3. Deduplication of messages. SQS also has a system of protection against duplicates. Each message has a
“deduplication id” , SQS will not add to the queue a message with
repeated “Deduplication Id” for 5 minutes. You must specify “Deduplication Id” in each message or enable id generation based on content. This means that the hash generated on the basis of your content will fall into “Deduplication Id”. The parameter
"Content-Based Deduplication". Read more about deduplicationNotice: Be careful if you send two identical messages within 5 minutes and you have “Content-Based Deduplication” enabled . SQS will not add the second message to the queue.
Notice: Be careful, for example, if the connection disappears on the device, and it did not receive an answer and then sent a second request after 5 minutes, a duplicate will be created.
4. Long poll. Long poll . SQS supports this type of connection with a maximum timeout of 20 seconds. That allows us to save on traffic and "jerking" of the service.
5. Metrics. Amazon also provides detailed queue metrics. Such as the number of received / sent / deleted messages, sizes in KB of these messages and so on. You can also connect SQS to the CloudWatch logging service. There you can see even more. Also there you can set up so-called
“alarms” (Alarms) and you can customize actions for any events.
Learn more about connecting to SQS. And
CloudWatch Documentation
Now let's look at the queue settings:
Major:
Default Visibility Timeout - the number of seconds / minutes / hours for which the message after receipt will not be visible for receipt. Maximum processing time is 12 hours.
Message Retention Period - the number of seconds / minutes / hours / days, which means how much time the raw messages will be stored in the queue. Maximum - 14 days.
Maximum Message Size - maximum message size in KB. The value is from 1KB to 256KB.
Delivery Delay - you can set the delay time for delivering the message to the queue. From 0 seconds to 15 minutes (Actually, messages will be in the queue, but will not be visible for receipt).
Receive Message Wait Time - the time that the connection will be held in case we use “Long poll” to receive new messages.
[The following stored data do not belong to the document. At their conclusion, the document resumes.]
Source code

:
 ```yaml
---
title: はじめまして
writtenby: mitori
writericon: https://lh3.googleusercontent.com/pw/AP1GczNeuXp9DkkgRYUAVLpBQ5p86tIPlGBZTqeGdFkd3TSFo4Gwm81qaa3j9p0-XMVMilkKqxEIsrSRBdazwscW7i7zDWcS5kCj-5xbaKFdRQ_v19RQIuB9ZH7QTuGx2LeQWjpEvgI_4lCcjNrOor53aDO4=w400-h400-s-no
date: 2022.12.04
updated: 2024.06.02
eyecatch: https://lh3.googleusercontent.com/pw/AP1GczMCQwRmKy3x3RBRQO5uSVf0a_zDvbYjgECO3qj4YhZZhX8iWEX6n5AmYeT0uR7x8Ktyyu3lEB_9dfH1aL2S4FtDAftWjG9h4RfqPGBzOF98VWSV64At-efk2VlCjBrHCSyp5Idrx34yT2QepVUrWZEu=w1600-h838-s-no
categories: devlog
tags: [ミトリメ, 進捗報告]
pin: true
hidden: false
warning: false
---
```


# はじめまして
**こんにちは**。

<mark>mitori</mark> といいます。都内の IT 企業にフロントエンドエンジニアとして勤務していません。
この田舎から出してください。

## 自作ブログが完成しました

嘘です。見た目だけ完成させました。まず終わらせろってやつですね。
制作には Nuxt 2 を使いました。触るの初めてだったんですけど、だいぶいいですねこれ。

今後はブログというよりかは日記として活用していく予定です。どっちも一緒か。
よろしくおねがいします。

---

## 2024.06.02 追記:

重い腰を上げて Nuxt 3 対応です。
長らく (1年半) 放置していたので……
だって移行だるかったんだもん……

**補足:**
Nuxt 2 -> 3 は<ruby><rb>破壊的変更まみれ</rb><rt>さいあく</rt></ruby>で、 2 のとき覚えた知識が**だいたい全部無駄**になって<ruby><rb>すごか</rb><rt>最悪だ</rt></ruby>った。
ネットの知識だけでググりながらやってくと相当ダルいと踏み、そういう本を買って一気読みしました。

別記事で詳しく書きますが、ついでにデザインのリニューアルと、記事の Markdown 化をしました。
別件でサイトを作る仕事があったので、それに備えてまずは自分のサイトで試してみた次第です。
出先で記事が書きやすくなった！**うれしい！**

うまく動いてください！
Content-Based Deduplication - a flag; if set to true, then “Deduplication Id” in the form of SHA-256 hash generated from the content will be added to each message.
Dead queue settings
Use Redrive Policy - flag, if set, messages will be redirected after several attempts.
Dead Letter Queue - the name of the “dead” queue to which unprocessed messages will be sent.
Maximum Receives - the number of failed processing attempts, after which the message will be sent to the dead queue
Notice: Also note that we can send all the basic parameters with each message separately. For example, each individual message can have its own Visibility Timeout or Delivery Delay.
Now a little about the messages themselves and their properties:
The message has several parameters:
1. Message body - any text.
2. Message Group Id is something like a tag, channel, mandatory for all messages. Each such group is guaranteed processed in FIFO mode.
3. Message Deduplication Id - a string to identify duplicates. If the “Content-Based Deduplication” mode is set, the parameter is optional.
There are also message attributes
Attributes consist of name, type and value.
1. Name - string
2. Type - there are several types: string, number, binary. The type comes simply as a string, and it is possible to add a postfix to the type. In this case, the type will come with this postfix through a dot, for example string.example_postfix
3. Value - string
Notice: Please note that the maximum number of attributes is 10 Details
PS: This article provides a brief description of the queue, as well as a little about the capabilities and mechanics of SQS. The next article will be devoted to
AWS Lambda , and then their practical sharing.